海風
父が海の傍らで呑む日は、必ず昔話がはじまった。
「俺はむかしあの大女優、桃瀬花梨と付き合っててなあ」
そしてその日は、必ず母の命日であった。
「大好きでさあ、これ以上人を好きになることはないと思ったねえ。今でも顔が変わんないけどさ、若さって不思議で、ほんとうに内側から美しさが溢れていたねえ。幸せすぎて周りなんか全くみえていなかったよ。」
父がいうには、その大女優が売れ出して捨てられてしまった頃に母さんと出会い、支えられ、一緒になることになったらしい。
昔話は必ずこの大女優の話からはじまった。
「母さんはほんとうに立派な女だったよ。母さんだって学生時代クラスの男子に取り合いにされてたような美人な女だってのに、桃瀬花梨をいつも立てててなあ。俺の中から花梨の存在を消そうとなんてしなかった。むしろ自分はかなわないっていつも一歩引いた態度でいたよ。それがどんなに辛いことだったか当時の俺は全く気付けやしなかった。今覚えば自分のことばっかりだったなあ。」
父が母を思い返す日は、同時に桃瀬花梨を思い返す日でもあったようだ。
しかし、息子の俺は何年この話を繰り返し聞かされようと、全く信じていなかった。
目の前のくたびれた白髪のおじさんがあんな大女優と付き合えるわけがないとおもったし、何より父は作り話や冗談が大好きだったから。
しかし、この状況はどうだろう。
毎年年に1回海で飲む行事も忘れてガンに父が倒れて3年、町中が騒ぐ中、桃瀬花梨が父の病床にやってきたのだ。
「わたしのこと、覚えてる?」
テレビで見るより低くて年をとった女性の声だった。
「はてさて、こんなに綺麗な女性は知りませんねえ」
「ふふ、わたしは桃瀬花梨っていうんだけど、むかしあなたと似ている人と付き合ってたことがあってね、ずっとそのひとに謝りたいことがあったの。」
「それは残念です。他人のそら似でしたね。こんな田舎町に来てもらってすみません。」
「そら似でもいいわ。そっくりさん、きいてくれないかしら。」
「…僕でよろしければ。」
桃瀬は昔話をはじめた。桃瀬にはこれ以上人を好きになることはないと思えるような人と出会って付き合っていたこと。幸せの最中、仕事が軌道に乗りはじめたこと。男性よりも仕事を選んだこと。しばらくして男性が結婚してしまったこと。芸能界でおこったこと。そしていまの桃瀬について。
父は静かにきいていた。その目は輝いていた。
そしてその日は父の命日になった。
父のガンは最終ステージを通り越して今夜が山ですという日を何日も過ぎた状態だった。呼吸すら自力で行うのも苦しく会話なんて出来るような状態ではなかったのだ。

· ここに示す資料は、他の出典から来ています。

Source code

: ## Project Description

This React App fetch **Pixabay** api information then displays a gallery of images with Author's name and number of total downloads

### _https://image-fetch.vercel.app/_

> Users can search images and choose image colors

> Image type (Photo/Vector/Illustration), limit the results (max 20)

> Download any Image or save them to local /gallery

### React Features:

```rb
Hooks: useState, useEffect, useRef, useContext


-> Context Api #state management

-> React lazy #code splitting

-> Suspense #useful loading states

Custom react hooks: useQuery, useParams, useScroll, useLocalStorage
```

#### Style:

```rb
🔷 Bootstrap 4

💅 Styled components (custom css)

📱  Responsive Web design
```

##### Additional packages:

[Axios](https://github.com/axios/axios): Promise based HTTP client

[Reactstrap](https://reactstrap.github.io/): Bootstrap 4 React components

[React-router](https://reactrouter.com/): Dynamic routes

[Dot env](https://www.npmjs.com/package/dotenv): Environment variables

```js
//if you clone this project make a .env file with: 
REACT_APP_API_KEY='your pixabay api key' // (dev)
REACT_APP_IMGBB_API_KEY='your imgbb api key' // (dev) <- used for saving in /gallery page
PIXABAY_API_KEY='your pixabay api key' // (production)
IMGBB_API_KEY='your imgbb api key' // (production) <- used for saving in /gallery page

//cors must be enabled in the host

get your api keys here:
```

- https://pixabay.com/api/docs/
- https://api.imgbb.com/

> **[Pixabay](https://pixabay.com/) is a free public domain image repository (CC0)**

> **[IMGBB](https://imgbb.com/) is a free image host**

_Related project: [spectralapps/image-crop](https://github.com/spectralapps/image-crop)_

ところがどうだ。桃瀬花梨が来た途端、呼吸器なんて要らないとばかりにはずして、背筋をピンと伸ばしてベッドに座っていた。
これ以上人を好きになることはないと思ったという、初恋の威力ってとんでもねえなってただただ感心するばかりだった。
桃瀬がいなくなった後、父がこっそりつぶやいたことは、桃瀬が最後の恋だと思ったなら、母さんは最初の恋だと思ったそうだ。